Nobody uses one. I would hedge that call with saying they are found
in "some" repeater installations, but only if the designer has the
sheckles (or savvy) to rummage one up.
Well, perhaps too much explanation, you can certainly survey the other
postings for their entertainment value in the form of cut-and-paste
theory or equipment operator myths.
73's
Richard Clark, KB7QHC
Thanks for taking the time to answer my questions. Its too bad a
newbie with a few simple questions can't ask them and get answers to
them. 99% of the answers made no sense to me. But I guess if they
did, There wouldn't be reason for me to ask my simple questions?
Hi Dilon,
Sometimes that is because they expect you to reference Google's
archives of yesterday's posts. The problem there is that same archive
is full of the same baloney offered to the last one they expected to
reference the archives.

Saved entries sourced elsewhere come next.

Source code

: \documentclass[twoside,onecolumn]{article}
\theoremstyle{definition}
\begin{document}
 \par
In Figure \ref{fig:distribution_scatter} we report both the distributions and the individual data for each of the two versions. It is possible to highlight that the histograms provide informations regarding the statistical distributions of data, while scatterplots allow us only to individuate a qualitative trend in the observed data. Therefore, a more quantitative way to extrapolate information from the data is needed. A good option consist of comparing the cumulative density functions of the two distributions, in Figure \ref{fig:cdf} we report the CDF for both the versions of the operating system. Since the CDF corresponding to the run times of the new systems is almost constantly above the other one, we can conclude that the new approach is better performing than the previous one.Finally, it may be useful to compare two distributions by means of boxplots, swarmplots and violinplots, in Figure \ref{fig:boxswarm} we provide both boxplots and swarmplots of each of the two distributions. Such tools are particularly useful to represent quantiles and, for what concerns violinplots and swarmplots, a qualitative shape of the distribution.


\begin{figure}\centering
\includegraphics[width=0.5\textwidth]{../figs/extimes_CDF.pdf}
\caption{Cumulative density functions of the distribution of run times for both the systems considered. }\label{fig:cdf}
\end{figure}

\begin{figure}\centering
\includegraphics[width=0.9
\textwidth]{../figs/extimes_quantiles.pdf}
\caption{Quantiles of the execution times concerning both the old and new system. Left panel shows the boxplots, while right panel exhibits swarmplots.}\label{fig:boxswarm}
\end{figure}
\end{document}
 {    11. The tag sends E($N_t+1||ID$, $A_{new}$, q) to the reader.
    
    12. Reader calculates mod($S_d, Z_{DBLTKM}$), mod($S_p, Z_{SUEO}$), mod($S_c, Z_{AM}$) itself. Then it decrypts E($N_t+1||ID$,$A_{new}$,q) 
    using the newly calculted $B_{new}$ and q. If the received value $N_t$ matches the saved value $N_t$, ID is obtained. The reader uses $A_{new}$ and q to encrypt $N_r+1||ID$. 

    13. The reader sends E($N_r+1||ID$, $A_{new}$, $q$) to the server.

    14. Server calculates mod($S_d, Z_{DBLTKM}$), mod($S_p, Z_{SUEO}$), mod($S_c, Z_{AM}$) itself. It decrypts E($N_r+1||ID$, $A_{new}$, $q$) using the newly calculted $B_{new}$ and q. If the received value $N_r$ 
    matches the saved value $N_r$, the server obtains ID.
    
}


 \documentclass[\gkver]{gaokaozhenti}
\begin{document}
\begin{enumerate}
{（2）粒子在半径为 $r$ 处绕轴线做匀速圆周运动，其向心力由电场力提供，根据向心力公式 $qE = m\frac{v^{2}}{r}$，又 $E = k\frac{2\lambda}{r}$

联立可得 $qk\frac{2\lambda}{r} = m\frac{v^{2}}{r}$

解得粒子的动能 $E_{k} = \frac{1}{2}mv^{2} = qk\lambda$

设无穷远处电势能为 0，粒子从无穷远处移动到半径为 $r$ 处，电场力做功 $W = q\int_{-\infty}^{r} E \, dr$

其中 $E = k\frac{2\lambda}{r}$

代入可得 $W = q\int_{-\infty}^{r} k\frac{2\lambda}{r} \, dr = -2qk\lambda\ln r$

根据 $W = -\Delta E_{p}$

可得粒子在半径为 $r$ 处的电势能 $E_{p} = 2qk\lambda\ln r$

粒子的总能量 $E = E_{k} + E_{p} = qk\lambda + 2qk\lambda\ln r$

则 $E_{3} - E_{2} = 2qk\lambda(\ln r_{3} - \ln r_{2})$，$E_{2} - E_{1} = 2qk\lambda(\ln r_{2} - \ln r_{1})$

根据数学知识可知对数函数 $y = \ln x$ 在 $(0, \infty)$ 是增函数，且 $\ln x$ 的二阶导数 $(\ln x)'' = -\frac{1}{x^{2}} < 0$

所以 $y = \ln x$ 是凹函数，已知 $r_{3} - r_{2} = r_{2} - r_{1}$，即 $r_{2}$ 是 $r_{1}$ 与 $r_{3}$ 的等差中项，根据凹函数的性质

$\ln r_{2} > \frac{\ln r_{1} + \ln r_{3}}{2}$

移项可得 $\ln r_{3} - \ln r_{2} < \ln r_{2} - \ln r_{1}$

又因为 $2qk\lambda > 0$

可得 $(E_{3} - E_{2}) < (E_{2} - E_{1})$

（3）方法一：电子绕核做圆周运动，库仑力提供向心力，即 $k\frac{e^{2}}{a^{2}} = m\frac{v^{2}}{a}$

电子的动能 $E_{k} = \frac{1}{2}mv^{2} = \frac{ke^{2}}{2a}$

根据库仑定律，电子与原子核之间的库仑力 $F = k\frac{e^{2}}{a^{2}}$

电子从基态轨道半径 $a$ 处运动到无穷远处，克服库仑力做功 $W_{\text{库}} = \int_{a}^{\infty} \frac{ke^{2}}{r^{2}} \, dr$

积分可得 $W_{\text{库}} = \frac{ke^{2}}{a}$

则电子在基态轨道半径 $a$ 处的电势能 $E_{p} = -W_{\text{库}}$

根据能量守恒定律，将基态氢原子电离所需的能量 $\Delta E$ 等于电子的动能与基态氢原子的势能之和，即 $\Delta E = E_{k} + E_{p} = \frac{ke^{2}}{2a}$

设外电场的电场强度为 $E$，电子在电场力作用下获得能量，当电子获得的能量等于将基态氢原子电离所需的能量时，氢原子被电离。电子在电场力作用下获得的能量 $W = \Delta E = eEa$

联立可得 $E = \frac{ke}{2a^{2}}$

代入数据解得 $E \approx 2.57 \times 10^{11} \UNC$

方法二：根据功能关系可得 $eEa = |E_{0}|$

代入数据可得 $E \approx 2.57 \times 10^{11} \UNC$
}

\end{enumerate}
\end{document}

Others will sometimes offer a significant
search term that leads to a lengthy treatment quickly - the remainder
don't have a clue and insist on proving it the hard way.
Finding real, actual data, experience, or theory is as rare here as it
is anywhere when the price is nothing and the cost is high. Through
"lurking" (reading, but rarely jumping into the game) over an
extended period, you get to read personalities and observe personal
weaknesses. If you looked back up the chain of responses and side
threads, you should observe some correlations to answers offered in
good faith (even if they were less than eloquent, a bit off the mark,
or lost themselves).
Rarely is one blown off for simply being a newbie, but if anyone
marched in here saying "I don't know how this works, but I can prove
it ain't the way everyone says" - expect fried critic for dinner.
By-the-by. I noticed you referred to tube equipment along the way, or
simply took up a ride with strangers (dangerous habit). Tubes exhibit
the same problems with heat as transistors do. As this topic is
hardly closed (if you lurk or participate, you will see your same
question offered again); you should observe how denials emerge where a
tube is somehow immune.
The proper expression would be tubes are somewhat immune and in fact
are far more survivable than some transistor sets facing the same
mismatches. Tubes also have a vastly larger surface area (of the
plate) and thermal mass which offers much more resilience (the small
junction meltdown happens faster) and they glow cherry red to prove
it, as red as any carbon resistor flickering the guts of your rig with
surplus calories. You can recognize these veiled offerings of proof
of there being no way a transmitter suffers from reflected power in
that they talk about everything but the obvious inferno. Having that
larger surface area or mass also presents a problem though. It also
comes with a larger distance from any way to sink the heat except
through IR radiation and very little heat conduction (a lot is left up
to forced convection). In this sense, the Thermal Resistance is huge,
and the consequent failure is found in plates that melt or grids that
sag through heat expansion to the point that they short out to other
internal elements. My buddy's amp got so hot that the solder
connections to the socket pins of the tube (not the socket connector
it plugged into) dripped to the chassis pan and opened the filament
path.
If you read the dialog across enough time, you will observe that such
discussion is avoided so that any particular scribbler does not leave
a trail of admission to a fine point of Thevenin's theorem.... I will
leave such mysteries of the inner circle to other threads. ;-)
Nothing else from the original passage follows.